┌─ Provided records
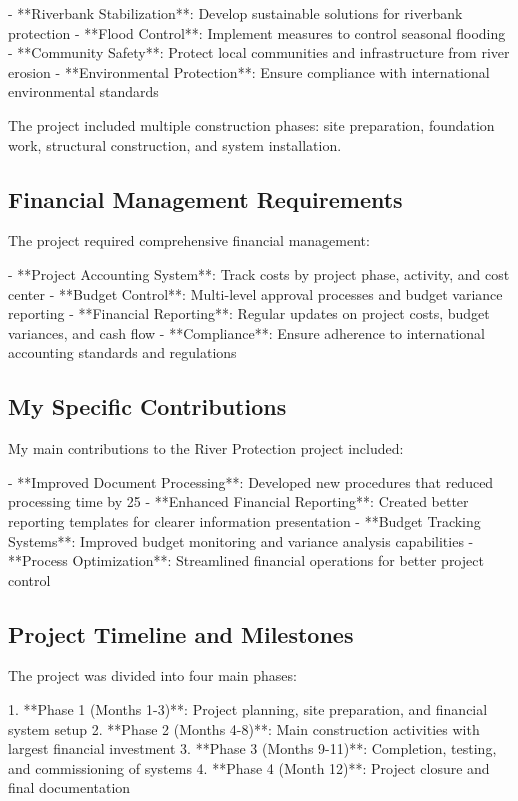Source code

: - **Riverbank Stabilization**: Develop sustainable solutions for riverbank protection
- **Flood Control**: Implement measures to control seasonal flooding
- **Community Safety**: Protect local communities and infrastructure from river erosion
- **Environmental Protection**: Ensure compliance with international environmental standards

The project included multiple construction phases: site preparation, foundation work, structural construction, and system installation.

\subsection{Financial Management Requirements}
The project required comprehensive financial management:

- **Project Accounting System**: Track costs by project phase, activity, and cost center
- **Budget Control**: Multi-level approval processes and budget variance reporting
- **Financial Reporting**: Regular updates on project costs, budget variances, and cash flow
- **Compliance**: Ensure adherence to international accounting standards and regulations

\subsection{My Specific Contributions}
My main contributions to the River Protection project included:

- **Improved Document Processing**: Developed new procedures that reduced processing time by 25%
- **Enhanced Financial Reporting**: Created better reporting templates for clearer information presentation
- **Budget Tracking Systems**: Improved budget monitoring and variance analysis capabilities
- **Process Optimization**: Streamlined financial operations for better project control

\subsection{Project Timeline and Milestones}
The project was divided into four main phases:

1. **Phase 1 (Months 1-3)**: Project planning, site preparation, and financial system setup
2. **Phase 2 (Months 4-8)**: Main construction activities with largest financial investment
3. **Phase 3 (Months 9-11)**: Completion, testing, and commissioning of systems
4. **Phase 4 (Month 12)**: Project closure and final documentation

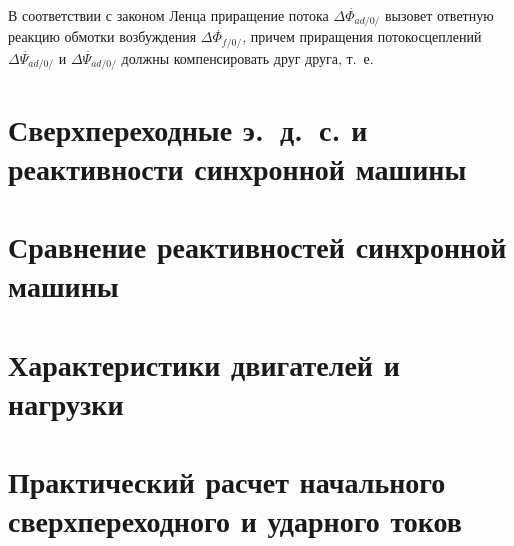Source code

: В соответствии с законом Ленца приращение потока $ \Delta \overset{\;.}{\Phi}_{ad/0/} $ вызовет ответную реакцию обмотки возбуждения $ \Delta \overset{\;.}{\Phi}_{f/0/} $, причем приращения потокосцеплений $ \Delta \overset{\;.}{\Psi }_{ad/0/} $ и $ \Delta \overset{\;.}{\Psi }_{ad/0/} $ должны компенсировать друг друга, т.~е.

\section{Сверхпереходные э.~д.~с. и реактивности синхронной машины}
\label{sec:6-3}


\section{Сравнение реактивностей синхронной машины}
\label{sec:6-4}


\section{Характеристики двигателей и нагрузки}
\label{sec:6-5}


\section{Практический расчет начального сверхпереходного и ударного токов}
\label{sec:6-6}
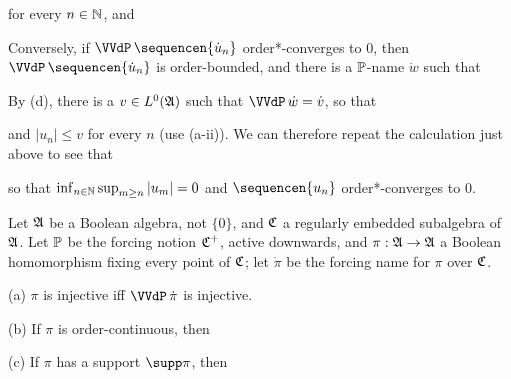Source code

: {

\noindent for every $n\in\Bbb N$, and


Conversely, if $\VVdP\,\sequencen{\dot u_n}$ order*-converges to
$0$, then $\VVdP\,\sequencen{\dot u_n}$ is order-bounded, and there is a
$\Bbb P$-name $\dot w$ such that


\noindent By (d), there is a $v\in L^0(\frak A)$ such that
$\VVdP\,\dot w=\dot v$, so that


\noindent and $|u_n|\le v$ for every $n$ (use (a-ii)).
We can therefore repeat the calculation just above to see that


\noindent so that $\inf_{n\in\Bbb N}\sup_{m\ge n}|u_m|=0$ and
$\sequencen{u_n}$ order*-converges to $0$.
}%

 Let $\frak A$ be a Boolean algebra,
not $\{0\}$, and $\frak C$ a regularly embedded
subalgebra of $\frak A$.   Let $\Bbb P$ be the forcing notion
$\frak C^+$, active downwards, and
$\pi:\frak A\to\frak A$ a Boolean homomorphism fixing every point of
$\frak C$;  let $\dot\pi$ be the forcing name for $\pi$ over $\frak C$.

(a) $\pi$ is injective iff $\VVdP\,\dot\pi$ is injective.

(b) If $\pi$ is order-continuous, then


(c) If $\pi$ has a support $\supp\pi$, then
└─
## Work instruction
Could you copy the listing exactly, leaving out any pictures?

## Result of this task
Source code

: - **Riverbank Stabilization**: Develop sustainable solutions for riverbank protection
- **Flood Control**: Implement measures to control seasonal flooding
- **Community Safety**: Protect local communities and infrastructure from river erosion
- **Environmental Protection**: Ensure compliance with international environmental standards

The project included multiple construction phases: site preparation, foundation work, structural construction, and system installation.

\subsection{Financial Management Requirements}
The project required comprehensive financial management:

- **Project Accounting System**: Track costs by project phase, activity, and cost center
- **Budget Control**: Multi-level approval processes and budget variance reporting
- **Financial Reporting**: Regular updates on project costs, budget variances, and cash flow
- **Compliance**: Ensure adherence to international accounting standards and regulations

\subsection{My Specific Contributions}
My main contributions to the River Protection project included:

- **Improved Document Processing**: Developed new procedures that reduced processing time by 25%
- **Enhanced Financial Reporting**: Created better reporting templates for clearer information presentation
- **Budget Tracking Systems**: Improved budget monitoring and variance analysis capabilities
- **Process Optimization**: Streamlined financial operations for better project control

\subsection{Project Timeline and Milestones}
The project was divided into four main phases:

1. **Phase 1 (Months 1-3)**: Project planning, site preparation, and financial system setup
2. **Phase 2 (Months 4-8)**: Main construction activities with largest financial investment
3. **Phase 3 (Months 9-11)**: Completion, testing, and commissioning of systems
4. **Phase 4 (Month 12)**: Project closure and final documentation

Source code

: В соответствии с законом Ленца приращение потока $ \Delta \overset{\;.}{\Phi}_{ad/0/} $ вызовет ответную реакцию обмотки возбуждения $ \Delta \overset{\;.}{\Phi}_{f/0/} $, причем приращения потокосцеплений $ \Delta \overset{\;.}{\Psi }_{ad/0/} $ и $ \Delta \overset{\;.}{\Psi }_{ad/0/} $ должны компенсировать друг друга, т.~е.

\section{Сверхпереходные э.~д.~с. и реактивности синхронной машины}
\label{sec:6-3}


\section{Сравнение реактивностей синхронной машины}
\label{sec:6-4}


\section{Характеристики двигателей и нагрузки}
\label{sec:6-5}


\section{Практический расчет начального сверхпереходного и ударного токов}
\label{sec:6-6}
Source code

: {

\noindent for every $n\in\Bbb N$, and


Conversely, if $\VVdP\,\sequencen{\dot u_n}$ order*-converges to
$0$, then $\VVdP\,\sequencen{\dot u_n}$ is order-bounded, and there is a
$\Bbb P$-name $\dot w$ such that


\noindent By (d), there is a $v\in L^0(\frak A)$ such that
$\VVdP\,\dot w=\dot v$, so that


\noindent and $|u_n|\le v$ for every $n$ (use (a-ii)).
We can therefore repeat the calculation just above to see that


\noindent so that $\inf_{n\in\Bbb N}\sup_{m\ge n}|u_m|=0$ and
$\sequencen{u_n}$ order*-converges to $0$.
}%

 Let $\frak A$ be a Boolean algebra,
not $\{0\}$, and $\frak C$ a regularly embedded
subalgebra of $\frak A$.   Let $\Bbb P$ be the forcing notion
$\frak C^+$, active downwards, and
$\pi:\frak A\to\frak A$ a Boolean homomorphism fixing every point of
$\frak C$;  let $\dot\pi$ be the forcing name for $\pi$ over $\frak C$.

(a) $\pi$ is injective iff $\VVdP\,\dot\pi$ is injective.

(b) If $\pi$ is order-continuous, then


(c) If $\pi$ has a support $\supp\pi$, then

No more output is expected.